- Exercise
So that the copy matches the original, retype each line of the material below exactly.

────────

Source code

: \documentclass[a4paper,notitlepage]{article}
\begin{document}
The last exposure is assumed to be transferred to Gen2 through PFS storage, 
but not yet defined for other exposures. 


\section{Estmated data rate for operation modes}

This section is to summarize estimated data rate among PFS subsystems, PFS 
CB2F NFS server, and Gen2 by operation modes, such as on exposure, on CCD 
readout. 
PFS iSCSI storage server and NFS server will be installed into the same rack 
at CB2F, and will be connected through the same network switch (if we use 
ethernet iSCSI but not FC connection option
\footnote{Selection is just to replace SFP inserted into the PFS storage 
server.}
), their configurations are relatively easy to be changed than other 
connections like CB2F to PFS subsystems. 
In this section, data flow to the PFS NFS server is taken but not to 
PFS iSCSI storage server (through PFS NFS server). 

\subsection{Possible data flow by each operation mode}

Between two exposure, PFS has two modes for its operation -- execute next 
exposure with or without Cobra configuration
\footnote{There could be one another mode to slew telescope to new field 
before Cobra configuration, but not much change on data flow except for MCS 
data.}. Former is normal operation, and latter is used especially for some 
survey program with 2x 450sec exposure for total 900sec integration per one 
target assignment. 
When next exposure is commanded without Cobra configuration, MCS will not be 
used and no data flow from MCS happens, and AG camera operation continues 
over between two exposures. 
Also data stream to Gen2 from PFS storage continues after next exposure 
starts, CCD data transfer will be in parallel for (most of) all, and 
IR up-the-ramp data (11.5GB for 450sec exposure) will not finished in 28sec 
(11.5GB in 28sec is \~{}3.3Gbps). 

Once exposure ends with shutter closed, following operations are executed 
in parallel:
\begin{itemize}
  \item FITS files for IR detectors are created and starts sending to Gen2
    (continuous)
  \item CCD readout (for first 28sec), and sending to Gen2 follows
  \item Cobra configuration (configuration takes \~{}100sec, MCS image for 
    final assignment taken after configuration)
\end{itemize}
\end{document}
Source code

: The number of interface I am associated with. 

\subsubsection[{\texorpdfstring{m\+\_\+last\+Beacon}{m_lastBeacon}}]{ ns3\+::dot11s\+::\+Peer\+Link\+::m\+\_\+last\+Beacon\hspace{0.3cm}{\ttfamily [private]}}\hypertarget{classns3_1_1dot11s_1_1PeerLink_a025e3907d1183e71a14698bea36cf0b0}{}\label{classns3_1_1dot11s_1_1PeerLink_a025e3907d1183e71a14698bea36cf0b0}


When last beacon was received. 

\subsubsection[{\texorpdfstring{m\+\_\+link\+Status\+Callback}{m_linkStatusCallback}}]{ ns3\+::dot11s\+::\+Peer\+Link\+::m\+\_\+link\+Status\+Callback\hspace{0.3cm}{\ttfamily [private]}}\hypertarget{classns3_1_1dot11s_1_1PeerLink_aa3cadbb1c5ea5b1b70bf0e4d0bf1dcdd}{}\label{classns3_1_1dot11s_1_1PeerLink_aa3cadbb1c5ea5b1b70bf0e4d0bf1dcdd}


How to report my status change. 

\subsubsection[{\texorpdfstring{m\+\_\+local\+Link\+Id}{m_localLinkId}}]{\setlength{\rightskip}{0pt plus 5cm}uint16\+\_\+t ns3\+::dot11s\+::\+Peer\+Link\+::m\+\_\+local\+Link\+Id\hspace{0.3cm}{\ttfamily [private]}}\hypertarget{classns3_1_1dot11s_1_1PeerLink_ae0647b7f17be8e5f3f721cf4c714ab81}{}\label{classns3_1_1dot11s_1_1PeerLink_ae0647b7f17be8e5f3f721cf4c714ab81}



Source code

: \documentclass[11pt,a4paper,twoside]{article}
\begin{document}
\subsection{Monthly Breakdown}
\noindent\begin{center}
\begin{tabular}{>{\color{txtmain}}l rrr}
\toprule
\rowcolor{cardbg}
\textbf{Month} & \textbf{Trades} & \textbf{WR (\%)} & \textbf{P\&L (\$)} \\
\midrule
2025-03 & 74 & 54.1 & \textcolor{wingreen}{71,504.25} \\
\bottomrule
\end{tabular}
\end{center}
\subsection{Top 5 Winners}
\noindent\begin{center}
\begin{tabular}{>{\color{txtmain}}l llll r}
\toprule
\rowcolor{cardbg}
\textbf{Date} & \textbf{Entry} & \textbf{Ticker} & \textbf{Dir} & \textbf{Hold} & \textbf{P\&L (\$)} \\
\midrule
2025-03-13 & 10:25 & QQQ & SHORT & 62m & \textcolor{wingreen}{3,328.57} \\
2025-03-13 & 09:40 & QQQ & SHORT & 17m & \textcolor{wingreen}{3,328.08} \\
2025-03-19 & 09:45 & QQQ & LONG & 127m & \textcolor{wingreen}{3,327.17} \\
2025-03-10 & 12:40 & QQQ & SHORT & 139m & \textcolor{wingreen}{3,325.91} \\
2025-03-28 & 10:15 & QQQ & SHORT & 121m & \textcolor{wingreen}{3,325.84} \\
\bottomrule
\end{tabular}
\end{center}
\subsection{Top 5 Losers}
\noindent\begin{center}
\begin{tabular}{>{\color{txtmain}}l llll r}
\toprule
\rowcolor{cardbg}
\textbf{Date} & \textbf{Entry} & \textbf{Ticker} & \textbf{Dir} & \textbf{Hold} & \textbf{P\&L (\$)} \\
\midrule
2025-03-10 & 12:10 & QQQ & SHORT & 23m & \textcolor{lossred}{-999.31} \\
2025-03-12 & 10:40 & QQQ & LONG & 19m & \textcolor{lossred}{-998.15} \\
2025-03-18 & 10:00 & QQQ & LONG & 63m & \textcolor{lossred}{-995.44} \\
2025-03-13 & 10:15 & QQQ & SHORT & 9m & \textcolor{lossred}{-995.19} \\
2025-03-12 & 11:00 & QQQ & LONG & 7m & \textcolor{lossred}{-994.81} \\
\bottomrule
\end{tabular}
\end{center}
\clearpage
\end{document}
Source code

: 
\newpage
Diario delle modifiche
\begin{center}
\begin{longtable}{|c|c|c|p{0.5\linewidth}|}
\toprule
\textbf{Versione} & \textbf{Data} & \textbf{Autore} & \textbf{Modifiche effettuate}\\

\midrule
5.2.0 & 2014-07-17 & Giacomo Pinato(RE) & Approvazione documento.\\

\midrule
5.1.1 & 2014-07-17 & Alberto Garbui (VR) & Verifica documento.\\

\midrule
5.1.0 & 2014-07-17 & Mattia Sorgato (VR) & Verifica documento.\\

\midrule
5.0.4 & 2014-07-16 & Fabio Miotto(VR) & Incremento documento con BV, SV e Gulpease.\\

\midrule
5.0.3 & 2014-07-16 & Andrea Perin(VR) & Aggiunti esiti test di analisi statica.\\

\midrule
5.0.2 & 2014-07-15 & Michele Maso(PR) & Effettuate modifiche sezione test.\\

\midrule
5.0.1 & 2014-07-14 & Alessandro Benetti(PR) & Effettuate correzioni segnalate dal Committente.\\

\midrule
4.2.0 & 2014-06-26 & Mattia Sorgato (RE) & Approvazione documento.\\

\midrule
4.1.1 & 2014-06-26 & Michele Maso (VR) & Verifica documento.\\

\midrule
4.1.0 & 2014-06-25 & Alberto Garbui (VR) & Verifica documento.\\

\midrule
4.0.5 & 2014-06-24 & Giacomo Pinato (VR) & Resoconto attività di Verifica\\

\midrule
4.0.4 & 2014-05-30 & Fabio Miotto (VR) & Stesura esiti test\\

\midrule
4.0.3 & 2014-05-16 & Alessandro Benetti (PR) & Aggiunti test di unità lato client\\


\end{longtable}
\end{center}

────────

- Answer to the exercise
Source code

: \documentclass[a4paper,notitlepage]{article}
\begin{document}
The last exposure is assumed to be transferred to Gen2 through PFS storage, 
but not yet defined for other exposures. 


\section{Estmated data rate for operation modes}

This section is to summarize estimated data rate among PFS subsystems, PFS 
CB2F NFS server, and Gen2 by operation modes, such as on exposure, on CCD 
readout. 
PFS iSCSI storage server and NFS server will be installed into the same rack 
at CB2F, and will be connected through the same network switch (if we use 
ethernet iSCSI but not FC connection option
\footnote{Selection is just to replace SFP inserted into the PFS storage 
server.}
), their configurations are relatively easy to be changed than other 
connections like CB2F to PFS subsystems. 
In this section, data flow to the PFS NFS server is taken but not to 
PFS iSCSI storage server (through PFS NFS server). 

\subsection{Possible data flow by each operation mode}

Between two exposure, PFS has two modes for its operation -- execute next 
exposure with or without Cobra configuration
\footnote{There could be one another mode to slew telescope to new field 
before Cobra configuration, but not much change on data flow except for MCS 
data.}. Former is normal operation, and latter is used especially for some 
survey program with 2x 450sec exposure for total 900sec integration per one 
target assignment. 
When next exposure is commanded without Cobra configuration, MCS will not be 
used and no data flow from MCS happens, and AG camera operation continues 
over between two exposures. 
Also data stream to Gen2 from PFS storage continues after next exposure 
starts, CCD data transfer will be in parallel for (most of) all, and 
IR up-the-ramp data (11.5GB for 450sec exposure) will not finished in 28sec 
(11.5GB in 28sec is \~{}3.3Gbps). 

Once exposure ends with shutter closed, following operations are executed 
in parallel:
\begin{itemize}
  \item FITS files for IR detectors are created and starts sending to Gen2
    (continuous)
  \item CCD readout (for first 28sec), and sending to Gen2 follows
  \item Cobra configuration (configuration takes \~{}100sec, MCS image for 
    final assignment taken after configuration)
\end{itemize}
\end{document}
Source code

: The number of interface I am associated with. 

\subsubsection[{\texorpdfstring{m\+\_\+last\+Beacon}{m_lastBeacon}}]{ ns3\+::dot11s\+::\+Peer\+Link\+::m\+\_\+last\+Beacon\hspace{0.3cm}{\ttfamily [private]}}\hypertarget{classns3_1_1dot11s_1_1PeerLink_a025e3907d1183e71a14698bea36cf0b0}{}\label{classns3_1_1dot11s_1_1PeerLink_a025e3907d1183e71a14698bea36cf0b0}


When last beacon was received. 

\subsubsection[{\texorpdfstring{m\+\_\+link\+Status\+Callback}{m_linkStatusCallback}}]{ ns3\+::dot11s\+::\+Peer\+Link\+::m\+\_\+link\+Status\+Callback\hspace{0.3cm}{\ttfamily [private]}}\hypertarget{classns3_1_1dot11s_1_1PeerLink_aa3cadbb1c5ea5b1b70bf0e4d0bf1dcdd}{}\label{classns3_1_1dot11s_1_1PeerLink_aa3cadbb1c5ea5b1b70bf0e4d0bf1dcdd}


How to report my status change. 

\subsubsection[{\texorpdfstring{m\+\_\+local\+Link\+Id}{m_localLinkId}}]{\setlength{\rightskip}{0pt plus 5cm}uint16\+\_\+t ns3\+::dot11s\+::\+Peer\+Link\+::m\+\_\+local\+Link\+Id\hspace{0.3cm}{\ttfamily [private]}}\hypertarget{classns3_1_1dot11s_1_1PeerLink_ae0647b7f17be8e5f3f721cf4c714ab81}{}\label{classns3_1_1dot11s_1_1PeerLink_ae0647b7f17be8e5f3f721cf4c714ab81}



Source code

: \documentclass[11pt,a4paper,twoside]{article}
\begin{document}
\subsection{Monthly Breakdown}
\noindent\begin{center}
\begin{tabular}{>{\color{txtmain}}l rrr}
\toprule
\rowcolor{cardbg}
\textbf{Month} & \textbf{Trades} & \textbf{WR (\%)} & \textbf{P\&L (\$)} \\
\midrule
2025-03 & 74 & 54.1 & \textcolor{wingreen}{71,504.25} \\
\bottomrule
\end{tabular}
\end{center}
\subsection{Top 5 Winners}
\noindent\begin{center}
\begin{tabular}{>{\color{txtmain}}l llll r}
\toprule
\rowcolor{cardbg}
\textbf{Date} & \textbf{Entry} & \textbf{Ticker} & \textbf{Dir} & \textbf{Hold} & \textbf{P\&L (\$)} \\
\midrule
2025-03-13 & 10:25 & QQQ & SHORT & 62m & \textcolor{wingreen}{3,328.57} \\
2025-03-13 & 09:40 & QQQ & SHORT & 17m & \textcolor{wingreen}{3,328.08} \\
2025-03-19 & 09:45 & QQQ & LONG & 127m & \textcolor{wingreen}{3,327.17} \\
2025-03-10 & 12:40 & QQQ & SHORT & 139m & \textcolor{wingreen}{3,325.91} \\
2025-03-28 & 10:15 & QQQ & SHORT & 121m & \textcolor{wingreen}{3,325.84} \\
\bottomrule
\end{tabular}
\end{center}
\subsection{Top 5 Losers}
\noindent\begin{center}
\begin{tabular}{>{\color{txtmain}}l llll r}
\toprule
\rowcolor{cardbg}
\textbf{Date} & \textbf{Entry} & \textbf{Ticker} & \textbf{Dir} & \textbf{Hold} & \textbf{P\&L (\$)} \\
\midrule
2025-03-10 & 12:10 & QQQ & SHORT & 23m & \textcolor{lossred}{-999.31} \\
2025-03-12 & 10:40 & QQQ & LONG & 19m & \textcolor{lossred}{-998.15} \\
2025-03-18 & 10:00 & QQQ & LONG & 63m & \textcolor{lossred}{-995.44} \\
2025-03-13 & 10:15 & QQQ & SHORT & 9m & \textcolor{lossred}{-995.19} \\
2025-03-12 & 11:00 & QQQ & LONG & 7m & \textcolor{lossred}{-994.81} \\
\bottomrule
\end{tabular}
\end{center}
\clearpage
\end{document}
Source code

: 
\newpage
Diario delle modifiche
\begin{center}
\begin{longtable}{|c|c|c|p{0.5\linewidth}|}
\toprule
\textbf{Versione} & \textbf{Data} & \textbf{Autore} & \textbf{Modifiche effettuate}\\

\midrule
5.2.0 & 2014-07-17 & Giacomo Pinato(RE) & Approvazione documento.\\

\midrule
5.1.1 & 2014-07-17 & Alberto Garbui (VR) & Verifica documento.\\

\midrule
5.1.0 & 2014-07-17 & Mattia Sorgato (VR) & Verifica documento.\\

\midrule
5.0.4 & 2014-07-16 & Fabio Miotto(VR) & Incremento documento con BV, SV e Gulpease.\\

\midrule
5.0.3 & 2014-07-16 & Andrea Perin(VR) & Aggiunti esiti test di analisi statica.\\

\midrule
5.0.2 & 2014-07-15 & Michele Maso(PR) & Effettuate modifiche sezione test.\\

\midrule
5.0.1 & 2014-07-14 & Alessandro Benetti(PR) & Effettuate correzioni segnalate dal Committente.\\

\midrule
4.2.0 & 2014-06-26 & Mattia Sorgato (RE) & Approvazione documento.\\

\midrule
4.1.1 & 2014-06-26 & Michele Maso (VR) & Verifica documento.\\

\midrule
4.1.0 & 2014-06-25 & Alberto Garbui (VR) & Verifica documento.\\

\midrule
4.0.5 & 2014-06-24 & Giacomo Pinato (VR) & Resoconto attività di Verifica\\

\midrule
4.0.4 & 2014-05-30 & Fabio Miotto (VR) & Stesura esiti test\\

\midrule
4.0.3 & 2014-05-16 & Alessandro Benetti (PR) & Aggiunti test di unità lato client\\


\end{longtable}
\end{center}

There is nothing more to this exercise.